Elio canta e recita Jannacci poeta del pensiero libertario

“Ci vuole orecchio” sarà sul palco del teatro Massimo di Pescara il 10 febbraio
PESCARA. Enzo Jannacci, il «poetastro» come si definiva, è stato il cantautore più eccentrico e personale della storia della canzone italiana, in grado di intrecciare temi e stili apparentemente inconciliabili: allegria e tristezza, tragedia e farsa, gioia e malinconia. E ogni volta il suo sguardo, poetico e bizzarro, è riuscito a spiazzare, a stupire: popolare e anticonformista contemporaneamente. Jannacci è anche l’artista che meglio di chiunque altro ha saputo raccontare la Milano delle periferie degli anni ‘60 e ‘70, trasfigurandola in una sorta di teatro dell’assurdo realissimo e toccante, dove agiscono miriadi di personaggi picareschi e borderline, ai confini del surreale. Un Buster Keaton della canzone, nato dalle parti di Lambrate, che verrà rivisitato, reinterpretato e “ricantato” da Elio.

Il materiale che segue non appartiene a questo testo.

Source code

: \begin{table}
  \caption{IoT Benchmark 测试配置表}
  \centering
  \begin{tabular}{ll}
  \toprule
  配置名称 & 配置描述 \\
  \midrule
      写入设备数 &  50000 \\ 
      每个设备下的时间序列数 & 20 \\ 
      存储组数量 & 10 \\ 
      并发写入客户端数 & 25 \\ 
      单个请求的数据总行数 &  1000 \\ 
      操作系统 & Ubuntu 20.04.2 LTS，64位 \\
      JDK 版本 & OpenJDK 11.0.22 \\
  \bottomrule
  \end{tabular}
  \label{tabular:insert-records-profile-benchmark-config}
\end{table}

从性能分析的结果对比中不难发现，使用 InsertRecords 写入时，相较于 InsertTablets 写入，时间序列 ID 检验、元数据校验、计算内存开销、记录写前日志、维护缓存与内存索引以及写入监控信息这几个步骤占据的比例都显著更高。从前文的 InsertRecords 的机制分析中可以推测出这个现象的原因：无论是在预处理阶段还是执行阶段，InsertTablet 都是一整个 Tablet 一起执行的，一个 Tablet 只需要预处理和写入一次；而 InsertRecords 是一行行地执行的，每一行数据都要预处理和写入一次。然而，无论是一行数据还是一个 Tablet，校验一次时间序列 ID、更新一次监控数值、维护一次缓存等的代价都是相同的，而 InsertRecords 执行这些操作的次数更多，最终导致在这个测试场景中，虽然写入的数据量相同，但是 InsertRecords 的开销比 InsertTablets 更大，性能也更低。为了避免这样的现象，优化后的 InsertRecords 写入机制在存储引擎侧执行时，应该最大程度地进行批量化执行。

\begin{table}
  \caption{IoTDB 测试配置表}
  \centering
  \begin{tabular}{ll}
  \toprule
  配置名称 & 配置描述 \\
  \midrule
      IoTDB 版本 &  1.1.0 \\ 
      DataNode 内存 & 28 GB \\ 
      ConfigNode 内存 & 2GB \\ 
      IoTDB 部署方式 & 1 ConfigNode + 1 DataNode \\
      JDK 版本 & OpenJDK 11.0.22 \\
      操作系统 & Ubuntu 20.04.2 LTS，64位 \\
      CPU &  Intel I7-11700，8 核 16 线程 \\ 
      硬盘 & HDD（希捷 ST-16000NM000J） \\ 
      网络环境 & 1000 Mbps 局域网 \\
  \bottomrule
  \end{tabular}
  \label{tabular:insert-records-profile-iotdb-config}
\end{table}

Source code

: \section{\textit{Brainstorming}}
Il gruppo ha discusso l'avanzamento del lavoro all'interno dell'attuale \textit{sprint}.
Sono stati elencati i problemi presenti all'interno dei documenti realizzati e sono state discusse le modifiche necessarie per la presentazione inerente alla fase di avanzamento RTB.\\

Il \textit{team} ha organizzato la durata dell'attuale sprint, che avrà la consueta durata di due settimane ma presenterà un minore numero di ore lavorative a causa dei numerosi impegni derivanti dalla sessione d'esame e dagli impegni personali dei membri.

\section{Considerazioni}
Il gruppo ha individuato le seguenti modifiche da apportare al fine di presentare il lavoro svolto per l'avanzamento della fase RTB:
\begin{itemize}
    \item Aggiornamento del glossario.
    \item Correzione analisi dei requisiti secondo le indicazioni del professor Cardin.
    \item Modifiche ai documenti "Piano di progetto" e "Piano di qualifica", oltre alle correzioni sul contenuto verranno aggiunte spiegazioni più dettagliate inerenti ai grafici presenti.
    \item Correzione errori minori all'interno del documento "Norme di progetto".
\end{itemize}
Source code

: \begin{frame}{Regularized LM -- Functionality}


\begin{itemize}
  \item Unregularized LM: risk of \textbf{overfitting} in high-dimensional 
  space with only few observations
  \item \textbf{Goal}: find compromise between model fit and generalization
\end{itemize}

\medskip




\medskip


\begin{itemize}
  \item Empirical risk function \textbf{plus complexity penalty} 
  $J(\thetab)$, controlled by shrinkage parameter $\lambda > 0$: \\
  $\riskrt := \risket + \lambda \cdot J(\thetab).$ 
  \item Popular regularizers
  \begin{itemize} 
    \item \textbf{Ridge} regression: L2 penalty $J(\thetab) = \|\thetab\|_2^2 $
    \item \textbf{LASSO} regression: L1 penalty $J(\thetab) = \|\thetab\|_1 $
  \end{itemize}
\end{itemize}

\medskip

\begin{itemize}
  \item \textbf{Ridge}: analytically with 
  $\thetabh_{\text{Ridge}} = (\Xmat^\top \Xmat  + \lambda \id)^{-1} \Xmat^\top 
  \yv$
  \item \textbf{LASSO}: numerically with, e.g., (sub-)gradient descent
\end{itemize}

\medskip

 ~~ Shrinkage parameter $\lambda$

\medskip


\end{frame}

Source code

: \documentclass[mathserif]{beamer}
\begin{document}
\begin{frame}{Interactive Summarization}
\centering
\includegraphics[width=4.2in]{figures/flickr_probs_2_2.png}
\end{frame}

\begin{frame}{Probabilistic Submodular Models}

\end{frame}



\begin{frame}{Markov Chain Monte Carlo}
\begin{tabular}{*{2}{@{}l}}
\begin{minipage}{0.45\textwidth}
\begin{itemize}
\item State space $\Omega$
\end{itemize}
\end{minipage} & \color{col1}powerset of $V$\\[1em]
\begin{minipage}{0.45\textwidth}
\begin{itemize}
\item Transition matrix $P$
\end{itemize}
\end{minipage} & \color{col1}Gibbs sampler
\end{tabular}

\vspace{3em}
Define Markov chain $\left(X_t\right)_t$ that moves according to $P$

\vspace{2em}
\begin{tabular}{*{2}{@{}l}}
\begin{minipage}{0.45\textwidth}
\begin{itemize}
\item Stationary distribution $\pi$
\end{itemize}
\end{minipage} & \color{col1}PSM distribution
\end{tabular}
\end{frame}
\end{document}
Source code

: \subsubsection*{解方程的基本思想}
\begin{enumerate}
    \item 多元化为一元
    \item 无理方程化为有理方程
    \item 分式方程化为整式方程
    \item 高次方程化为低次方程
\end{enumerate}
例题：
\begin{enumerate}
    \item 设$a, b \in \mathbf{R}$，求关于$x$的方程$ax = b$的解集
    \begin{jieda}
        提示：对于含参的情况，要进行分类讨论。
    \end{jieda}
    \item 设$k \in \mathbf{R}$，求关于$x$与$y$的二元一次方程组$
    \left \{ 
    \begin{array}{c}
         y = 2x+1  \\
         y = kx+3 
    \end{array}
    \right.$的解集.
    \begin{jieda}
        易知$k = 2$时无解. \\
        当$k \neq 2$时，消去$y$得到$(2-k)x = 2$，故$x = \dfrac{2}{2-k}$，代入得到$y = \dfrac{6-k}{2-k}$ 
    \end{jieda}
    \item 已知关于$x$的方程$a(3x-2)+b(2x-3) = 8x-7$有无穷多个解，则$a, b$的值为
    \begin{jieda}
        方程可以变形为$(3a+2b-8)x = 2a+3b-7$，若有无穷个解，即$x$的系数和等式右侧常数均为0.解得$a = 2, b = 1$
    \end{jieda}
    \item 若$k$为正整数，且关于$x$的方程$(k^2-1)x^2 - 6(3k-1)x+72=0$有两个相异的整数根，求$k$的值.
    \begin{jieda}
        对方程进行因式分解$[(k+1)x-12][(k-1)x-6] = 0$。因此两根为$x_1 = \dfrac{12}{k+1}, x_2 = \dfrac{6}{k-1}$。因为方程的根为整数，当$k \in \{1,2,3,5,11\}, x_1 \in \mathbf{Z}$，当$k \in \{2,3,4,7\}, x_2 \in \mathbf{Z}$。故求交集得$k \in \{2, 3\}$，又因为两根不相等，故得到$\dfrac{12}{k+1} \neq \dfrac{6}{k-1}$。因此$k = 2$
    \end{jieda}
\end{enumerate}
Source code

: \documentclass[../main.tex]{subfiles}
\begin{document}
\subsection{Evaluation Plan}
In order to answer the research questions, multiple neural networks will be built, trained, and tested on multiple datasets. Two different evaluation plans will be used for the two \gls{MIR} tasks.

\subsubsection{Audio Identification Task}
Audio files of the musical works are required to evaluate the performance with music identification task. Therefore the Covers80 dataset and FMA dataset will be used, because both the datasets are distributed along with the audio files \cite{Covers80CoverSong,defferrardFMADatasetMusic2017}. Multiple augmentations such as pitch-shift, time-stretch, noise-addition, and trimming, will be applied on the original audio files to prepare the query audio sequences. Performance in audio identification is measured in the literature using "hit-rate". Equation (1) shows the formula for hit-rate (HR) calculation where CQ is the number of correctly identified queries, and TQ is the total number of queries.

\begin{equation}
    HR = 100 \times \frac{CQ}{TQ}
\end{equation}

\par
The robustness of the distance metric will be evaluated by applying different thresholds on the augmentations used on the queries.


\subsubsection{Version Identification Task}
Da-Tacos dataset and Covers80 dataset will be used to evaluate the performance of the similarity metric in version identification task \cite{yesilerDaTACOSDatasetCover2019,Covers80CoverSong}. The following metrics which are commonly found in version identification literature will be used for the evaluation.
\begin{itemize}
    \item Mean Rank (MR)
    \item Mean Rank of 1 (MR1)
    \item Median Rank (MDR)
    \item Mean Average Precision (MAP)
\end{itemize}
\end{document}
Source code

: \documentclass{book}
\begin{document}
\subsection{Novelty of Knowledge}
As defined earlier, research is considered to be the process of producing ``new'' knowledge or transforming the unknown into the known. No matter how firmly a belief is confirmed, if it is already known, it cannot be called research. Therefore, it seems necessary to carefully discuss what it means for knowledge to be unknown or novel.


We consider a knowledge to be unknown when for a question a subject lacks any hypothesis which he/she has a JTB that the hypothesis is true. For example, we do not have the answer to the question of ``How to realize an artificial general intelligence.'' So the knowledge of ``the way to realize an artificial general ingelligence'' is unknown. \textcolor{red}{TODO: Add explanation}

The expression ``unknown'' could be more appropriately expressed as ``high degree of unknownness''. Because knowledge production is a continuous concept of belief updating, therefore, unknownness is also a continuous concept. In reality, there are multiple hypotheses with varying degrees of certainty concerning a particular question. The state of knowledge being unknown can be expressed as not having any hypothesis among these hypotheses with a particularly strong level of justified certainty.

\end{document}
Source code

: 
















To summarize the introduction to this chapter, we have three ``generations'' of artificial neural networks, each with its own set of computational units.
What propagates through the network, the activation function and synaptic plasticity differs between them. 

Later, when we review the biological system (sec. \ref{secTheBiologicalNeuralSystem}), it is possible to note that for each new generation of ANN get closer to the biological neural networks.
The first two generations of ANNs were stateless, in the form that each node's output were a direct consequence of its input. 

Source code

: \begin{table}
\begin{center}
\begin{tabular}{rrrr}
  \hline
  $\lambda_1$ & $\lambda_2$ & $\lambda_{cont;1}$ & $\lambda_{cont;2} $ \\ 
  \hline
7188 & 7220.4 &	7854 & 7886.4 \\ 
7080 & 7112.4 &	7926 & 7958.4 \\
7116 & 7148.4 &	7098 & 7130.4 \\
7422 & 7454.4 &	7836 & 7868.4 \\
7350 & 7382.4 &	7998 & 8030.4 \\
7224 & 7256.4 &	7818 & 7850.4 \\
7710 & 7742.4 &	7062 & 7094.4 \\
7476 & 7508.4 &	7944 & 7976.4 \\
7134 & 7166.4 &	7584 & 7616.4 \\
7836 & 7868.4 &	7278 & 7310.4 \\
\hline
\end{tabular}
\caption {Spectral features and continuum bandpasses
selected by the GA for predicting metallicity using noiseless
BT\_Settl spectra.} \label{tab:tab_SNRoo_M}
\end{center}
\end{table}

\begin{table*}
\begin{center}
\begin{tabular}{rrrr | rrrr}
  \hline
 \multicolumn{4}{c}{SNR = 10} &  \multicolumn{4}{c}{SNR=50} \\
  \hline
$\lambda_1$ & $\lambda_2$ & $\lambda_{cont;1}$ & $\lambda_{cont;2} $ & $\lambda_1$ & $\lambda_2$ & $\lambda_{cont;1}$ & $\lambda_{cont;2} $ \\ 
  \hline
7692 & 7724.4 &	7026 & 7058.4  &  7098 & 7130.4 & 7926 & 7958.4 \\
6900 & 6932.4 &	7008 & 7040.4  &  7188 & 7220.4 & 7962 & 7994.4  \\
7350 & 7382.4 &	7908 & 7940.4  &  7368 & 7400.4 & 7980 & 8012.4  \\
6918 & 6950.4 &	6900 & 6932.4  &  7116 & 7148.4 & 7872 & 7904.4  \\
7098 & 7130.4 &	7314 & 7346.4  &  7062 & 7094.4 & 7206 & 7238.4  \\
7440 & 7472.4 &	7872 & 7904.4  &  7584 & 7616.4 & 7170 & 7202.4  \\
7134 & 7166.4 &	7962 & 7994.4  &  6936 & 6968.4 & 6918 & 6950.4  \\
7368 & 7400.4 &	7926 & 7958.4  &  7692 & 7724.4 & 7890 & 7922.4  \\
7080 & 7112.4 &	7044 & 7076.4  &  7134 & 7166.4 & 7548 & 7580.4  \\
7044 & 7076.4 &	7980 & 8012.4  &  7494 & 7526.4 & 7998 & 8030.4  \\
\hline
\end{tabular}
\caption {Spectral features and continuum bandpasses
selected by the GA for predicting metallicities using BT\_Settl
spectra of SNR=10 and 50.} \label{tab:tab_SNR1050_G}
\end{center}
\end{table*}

Lo spettacolo “Ci vuole orecchio – Elio canta e recita Enzo Jannacci” sarà a Pescara, al teatro Massimo, il 10 febbraio 2022 portato da Alhena Entertainment. Sul palco, nella colorata scenografia disegnata da Giorgio Gallione, troveremo assieme a Elio 5 musicisti, i suoi stravaganti compagni di viaggio, un’insolita e bizzarra carovana sonora: Seby Burgio al pianoforte, Martino Malacrida alla batteria, Pietro Martinelli al basso e contrabbasso, Sophia Tomelleri al sassofono, Giulio Tullio al trombone. A loro il compito di accompagnare lo scoppiettante confronto tra due saltimbanchi della musica alle prese con un repertorio umano e musicale sconfinato e irripetibile, arricchito da scritti e pensieri di compagni di strada, reali o ideali, di “schizzo” Jannacci. Da Umberto Eco a Dario Fo, da Francesco Piccolo a Marco Presta, a Michele Serra. Uno spettacolo giocoso e profondo – perché «chi non ride non è una persona seria» – un po’ circo un po’ teatro canzone, dove una band di 5 musicisti, grazie agli arrangiamenti di Paolo Silvestri, permetterà a Elio, filosofo «assurdista» e performer eccentrico, di surfare sul repertorio dell’amato Jannacci, nume tutelare e padre putativo di quella parte della canzone d’autore che mai si è vergognata delle gioie della lingua e del pensiero o dello sberleffo libertario, e che considera il Comico, anche in musica, non un ingrediente ciecamente spensierato ma piuttosto un potente strumento dello spirito di negazione, del pensiero divergente che distrugge il vecchio e prepara al nuovo. «“Ci vuole orecchio” non è un omaggio», si legge nelle note di Elio, «ma una ricostruzione di quel suo mondo di nonsense, comico e struggente (…) È un viaggio dentro le epoche di Jannacci».